**SOURCE DATA:**
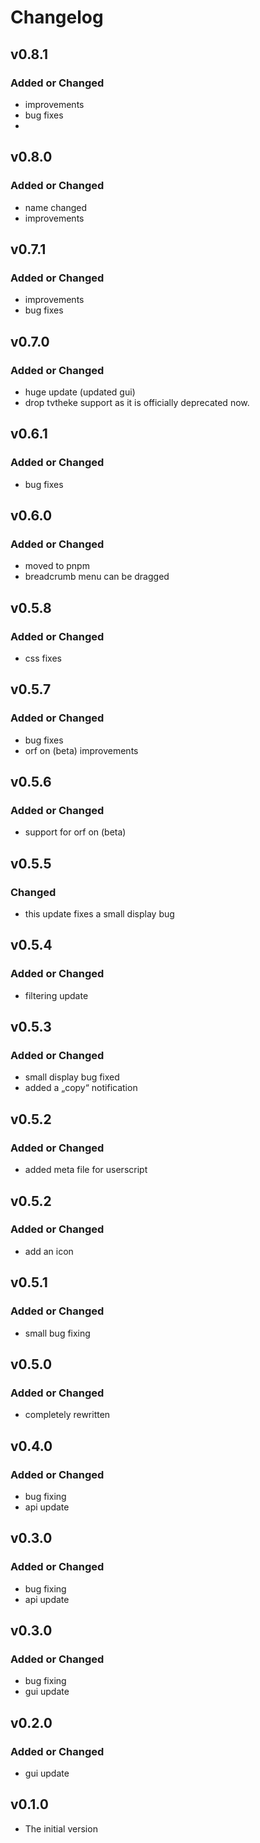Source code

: # Changelog

## v0.8.1
### Added or Changed
- improvements
- bug fixes
-
## v0.8.0
### Added or Changed
- name changed
- improvements

## v0.7.1
### Added or Changed
- improvements
- bug fixes

## v0.7.0
### Added or Changed
- huge update (updated gui)
- drop tvtheke support as it is officially deprecated now.

## v0.6.1
### Added or Changed
- bug fixes

## v0.6.0
### Added or Changed
- moved to pnpm
- breadcrumb menu can be dragged

## v0.5.8
### Added or Changed
- css fixes

## v0.5.7
### Added or Changed
- bug fixes
- orf on (beta) improvements

## v0.5.6
### Added or Changed
- support for orf on (beta)

## v0.5.5
### Changed
- this update fixes a small display bug

## v0.5.4
### Added or Changed
- filtering update

## v0.5.3
### Added or Changed
- small display bug fixed
- added a „copy“ notification

## v0.5.2
### Added or Changed
- added meta file for userscript

## v0.5.2
### Added or Changed
- add an icon

## v0.5.1
### Added or Changed
- small bug fixing

## v0.5.0
### Added or Changed
- completely rewritten

## v0.4.0
### Added or Changed
- bug fixing
- api update

## v0.3.0
### Added or Changed
- bug fixing
- api update

## v0.3.0
### Added or Changed
- bug fixing
- gui update

## v0.2.0
### Added or Changed
- gui update

## v0.1.0
- The initial version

**BRIEF:** Only the lines from the one with "- this update fixes a small display bug" through the final line above belong in the answer, each retyped exactly.

**RESULT FOR THIS EXERCISE:**
- this update fixes a small display bug

## v0.5.4
### Added or Changed
- filtering update

## v0.5.3
### Added or Changed
- small display bug fixed
- added a „copy“ notification

## v0.5.2
### Added or Changed
- added meta file for userscript

## v0.5.2
### Added or Changed
- add an icon

## v0.5.1
### Added or Changed
- small bug fixing

## v0.5.0
### Added or Changed
- completely rewritten

## v0.4.0
### Added or Changed
- bug fixing
- api update

## v0.3.0
### Added or Changed
- bug fixing
- api update

## v0.3.0
### Added or Changed
- bug fixing
- gui update

## v0.2.0
### Added or Changed
- gui update

## v0.1.0
- The initial version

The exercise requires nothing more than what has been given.